天重の隅っこ4
◆映画史いかが?

 ジャン=リュック・ゴダール≪映画史≫を観た。映画の歴史、だが、たかだか百年少しの若く短かいその歴史を老練監督が長い映画にしたのだ。10年以上かけて制作した全8章、4時間半。
 完璧な、深い眠りに陥ろうとするのによく耐えた。少くとも4分の3はともかくも意識を持続して観た。ゴダール特有の例の如く、引用につぐ引用。ズタズタのモンタージュ。
 何度も何度も、画面にフランス語でくり返される「映画だけが」、「映画だけが」、あるいは「命がけの美」、「命がけの美」。──なにか、フランス語の授業みたい。そう、これは仏語仏文化学習の良い機会なのだ。映画は金を莫大に使わず、飛行機の世話にならずに、異国の先端文化を伝えてくれる。
 HISTOIRE(S) DU CINEMA、3行にわかち書きされたこの映画のタイトルばかり、観せられる。──そう、これは予告篇なのだ。人間の文化における映画の良さ、重大さをPRし、来たるべき偉大な本篇の素晴らしさを予言する。
 「映画は写真を相続して始まった。近代絵画の父マネは、映画の父でもあったのではないか?過去は死なない、過去ですらない。
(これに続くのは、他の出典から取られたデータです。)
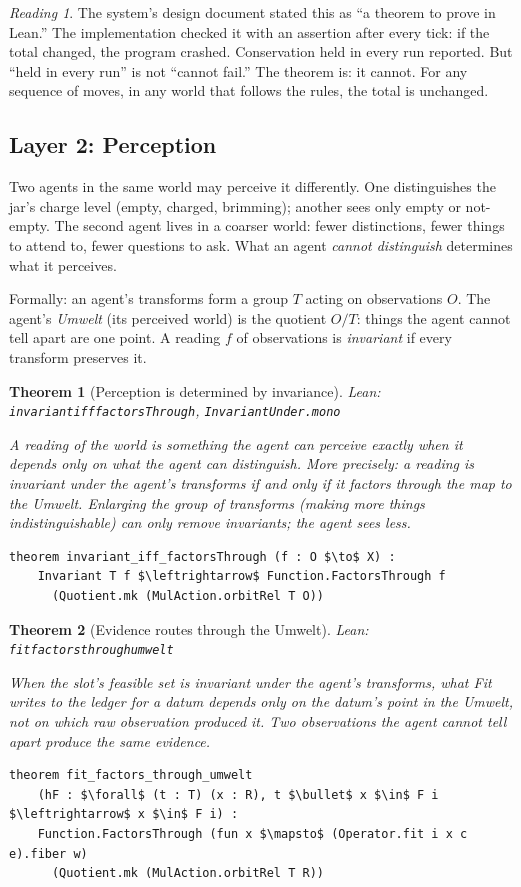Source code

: \documentclass[11pt]{article}
\newcommand{\leanus}{\textunderscore\allowbreak}
\newcommand{\lean}[1]{{\let\_\leanus\texttt{#1}}}
\newtheorem{theorem}{Theorem}[section]
\theoremstyle{remark}
\newtheorem*{reading}{Reading}
\begin{document}
\begin{reading}
The system's design document stated this as ``a theorem to prove in Lean.'' The
implementation checked it with an assertion after every tick: if the total changed, the
program crashed. Conservation held in every run reported. But ``held in every run'' is not
``cannot fail.'' The theorem is: it cannot. For any sequence of moves, in any world that
follows the rules, the total is unchanged.
\end{reading}

\subsection{Layer 2: Perception}

Two agents in the same world may perceive it differently. One distinguishes the jar's
charge level (empty, charged, brimming); another sees only empty or not-empty. The second
agent lives in a coarser world: fewer distinctions, fewer things to attend to, fewer
questions to ask. What an agent \emph{cannot distinguish} determines what it perceives.

Formally: an agent's transforms form a group $T$ acting on observations $O$. The agent's
\emph{Umwelt} (its perceived world) is the quotient $O/T$: things the agent cannot tell
apart are one point. A reading $f$ of observations is \emph{invariant} if every transform
preserves it.

\begin{theorem}[Perception is determined by invariance]
{\small\sloppy Lean: \lean{invariant\_iff\_factorsThrough},
\lean{InvariantUnder.mono}\par}
A reading of the world is something the agent can perceive exactly when it depends only on
what the agent can distinguish. More precisely: a reading is invariant under the agent's
transforms if and only if it factors through the map to the Umwelt. Enlarging the group of
transforms (making more things indistinguishable) can only remove invariants; the agent
sees less.
\begin{lstlisting}
theorem invariant_iff_factorsThrough (f : O $\to$ X) :
    Invariant T f $\leftrightarrow$ Function.FactorsThrough f
      (Quotient.mk (MulAction.orbitRel T O))
\end{lstlisting}
\end{theorem}

\begin{theorem}[Evidence routes through the Umwelt]
{\small\sloppy Lean: \lean{fit\_factors\_through\_umwelt}\par}
When the slot's feasible set is invariant under the agent's transforms, what Fit writes to
the ledger for a datum depends only on the datum's point in the Umwelt, not on which raw
observation produced it. Two observations the agent cannot tell apart produce the same
evidence.
\begin{lstlisting}
theorem fit_factors_through_umwelt
    (hF : $\forall$ (t : T) (x : R), t $\bullet$ x $\in$ F i $\leftrightarrow$ x $\in$ F i) :
    Function.FactorsThrough (fun x $\mapsto$ (Operator.fit i x c e).fiber w)
      (Quotient.mk (MulAction.orbitRel T R))
\end{lstlisting}
\end{theorem}
\end{document}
あの1942年の列車」(≪映画史≫チラシ、より)。「42年の列車」とは無辜のユダヤ人をつめ込んで収容所へ向かう列車だ。ナチ親衛隊がゲットーからユダヤ人たちを追い出す、あの有名な写真(パリ、現代ユダヤ人資料図書館蔵)は、フランクル『夜と霧』のカバーにも用いられている。だが映画は・・・殉教者映画のロシア、商業映画のアメリカ、無為のイギリス、不在のドイツ。「そして、もう二度と決して、が/いつだってそんなものさ、になったとき」(≪映画史≫テクスト、より)。
 「それに対して、『無防備都市』とともに、イタリアは」?「オウィディウスやウェルギリウス、ダンテやレオパルディの言葉が、映像のなかを通過した」その国。ゴダールがハリウッドに距離をとり(ディズニー・アニメの挿入は興をそぐ)、抵抗した唯一としてイタリア映画を称揚するのはひとつの見識。僕は「大聖堂の古びた大理石の語ることば」で始まり、「ぼくらのことば イタリア語 ぼくらのことば きみのことば」とリフレインする'72年デビュー、コッチャンテの歌に興味を持った。バタイユの『沈黙の絵画』もいずれ再読したい。
 皇太子殿下御夫妻御臨席のもとの第15回国民文化祭開会式挙行のその日、僕は地下の映画館で≪映画史≫を観ていた。文化の日の良い過ごし方だったと思いたいが如何?
 ところで大学に行ったところ、大学院生ダイゴロが「≪映画史≫見ました。『美術史』とは何?」と御下問。左様、「その問いこそ僕の問い」とこの美術史教師は答えたのでした。